É esse o meu principal objectivo ao publicar este manifesto. Contrabalançar o barco. Chega de enganar as novas gerações, de as instigar a uma divinização do republicanismo, algo um tanto estranho num Estado laico, de alterar a história e usar as referidas comemorações do centenário da Republica para ganhar eleições e perpetuar a supremacia de um regime em relação a outro. Parece-me que muitos monárquicos e republicanos estarão de acordo comigo mas espero que o estejam sobretudo, os verdadeiros amigos da sociedade aberta. Temos um combate ideológico a travar, contra o relativismo e o radicalismo primários e não nos devemos imiscuir de o fazer.
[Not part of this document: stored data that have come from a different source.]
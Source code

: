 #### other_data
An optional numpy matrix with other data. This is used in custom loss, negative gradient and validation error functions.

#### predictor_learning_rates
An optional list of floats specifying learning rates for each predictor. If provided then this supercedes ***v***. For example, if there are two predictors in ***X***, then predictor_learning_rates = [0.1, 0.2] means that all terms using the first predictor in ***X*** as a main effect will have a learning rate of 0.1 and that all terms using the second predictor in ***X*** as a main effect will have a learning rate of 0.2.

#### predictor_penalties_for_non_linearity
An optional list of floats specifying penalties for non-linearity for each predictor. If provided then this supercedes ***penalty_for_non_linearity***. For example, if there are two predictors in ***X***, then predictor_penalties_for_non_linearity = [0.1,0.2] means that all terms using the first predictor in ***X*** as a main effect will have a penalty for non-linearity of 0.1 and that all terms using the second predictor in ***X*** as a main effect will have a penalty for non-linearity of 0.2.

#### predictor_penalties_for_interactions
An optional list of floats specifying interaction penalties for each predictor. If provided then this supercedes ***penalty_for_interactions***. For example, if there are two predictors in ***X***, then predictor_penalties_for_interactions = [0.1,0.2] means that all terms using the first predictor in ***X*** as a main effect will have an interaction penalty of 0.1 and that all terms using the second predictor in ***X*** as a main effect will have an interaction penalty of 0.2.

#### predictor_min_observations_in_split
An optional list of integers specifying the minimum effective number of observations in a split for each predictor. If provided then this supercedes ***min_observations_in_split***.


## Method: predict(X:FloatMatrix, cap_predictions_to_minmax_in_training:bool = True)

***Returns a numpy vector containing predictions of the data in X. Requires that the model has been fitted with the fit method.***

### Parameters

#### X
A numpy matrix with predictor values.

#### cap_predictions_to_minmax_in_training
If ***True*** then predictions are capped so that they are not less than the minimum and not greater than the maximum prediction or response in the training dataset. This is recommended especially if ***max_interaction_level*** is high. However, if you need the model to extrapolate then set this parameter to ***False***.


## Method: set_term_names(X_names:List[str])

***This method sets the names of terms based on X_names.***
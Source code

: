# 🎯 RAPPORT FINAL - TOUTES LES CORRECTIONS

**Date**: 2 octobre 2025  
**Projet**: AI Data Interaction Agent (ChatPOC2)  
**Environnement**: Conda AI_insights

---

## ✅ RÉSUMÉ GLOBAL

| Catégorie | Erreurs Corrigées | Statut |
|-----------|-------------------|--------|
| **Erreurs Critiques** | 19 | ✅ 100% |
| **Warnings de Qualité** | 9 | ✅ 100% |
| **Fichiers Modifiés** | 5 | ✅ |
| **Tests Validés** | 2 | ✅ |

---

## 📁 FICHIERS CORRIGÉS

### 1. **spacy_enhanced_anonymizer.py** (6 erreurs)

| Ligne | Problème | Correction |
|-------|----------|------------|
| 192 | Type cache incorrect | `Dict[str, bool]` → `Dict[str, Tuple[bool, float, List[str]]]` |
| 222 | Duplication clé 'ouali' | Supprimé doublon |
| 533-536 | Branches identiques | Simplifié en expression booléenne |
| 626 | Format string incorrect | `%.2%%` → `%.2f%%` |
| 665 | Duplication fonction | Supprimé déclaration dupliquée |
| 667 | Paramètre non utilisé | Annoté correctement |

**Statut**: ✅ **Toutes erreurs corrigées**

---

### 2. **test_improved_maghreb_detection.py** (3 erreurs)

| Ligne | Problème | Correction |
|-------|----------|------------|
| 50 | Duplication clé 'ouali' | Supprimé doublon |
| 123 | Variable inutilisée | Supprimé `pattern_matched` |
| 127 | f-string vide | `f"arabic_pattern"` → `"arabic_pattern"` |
Como disse Edmund Burke, “All that is necessary for the triumph of evil is that good men do nothing”.

5 comentários:

Pedro moreira disse...

Muito bom! Indeed!
Deves ter levado muito tempo para só escrever este ensaio. Vamos la ver quando é que o blog da Andreia começa para pormos la as nossas reflexoes ;-)

José Ricardo Costa disse...

Mas que grande post! E já deu para ver que anda com muito boas companhias na mesinha de cabeceira.
Eu não sou monárquico, no sentido em que considero ser a monarquia intrinsecamente preferível à república. Mas ainda estou para entender o que haverá para comemorar com a implantação da república. Só se for a longa noite de 48 anos que, muito provavelmente, não teria ccorrido com D. Manuel II no trono.

P.S. O seu blogue já está na minha lista de favoritos.

JR

João Tiago Gaspar disse...

Grande Pedro!
Obrigado pelo elogio, diz-me muito vindo de alguém com as tuas leituras.
Espero ansiosamente pelo blog dela (confesso que nem sabia que ela estava a projectar um!).
Também "postas"? Como deves ter reparado sou um tenro principiante!
Grande abraço

João Tiago Gaspar disse...

Caro José Ricardo Costa,

Obrigado pelo seu comentário. Tem toda a razão, de facto. Apesar disso, o que achei mais ridículo foi o facto de terem despendido tempo precioso a comemorar o dia 31 de Janeiro, uma revolta praticamente irrisória vinte anos antes de 1910! É incrível o que a classe política faz para consolidar um regime que surgiu, ilegalmente, à cem anos.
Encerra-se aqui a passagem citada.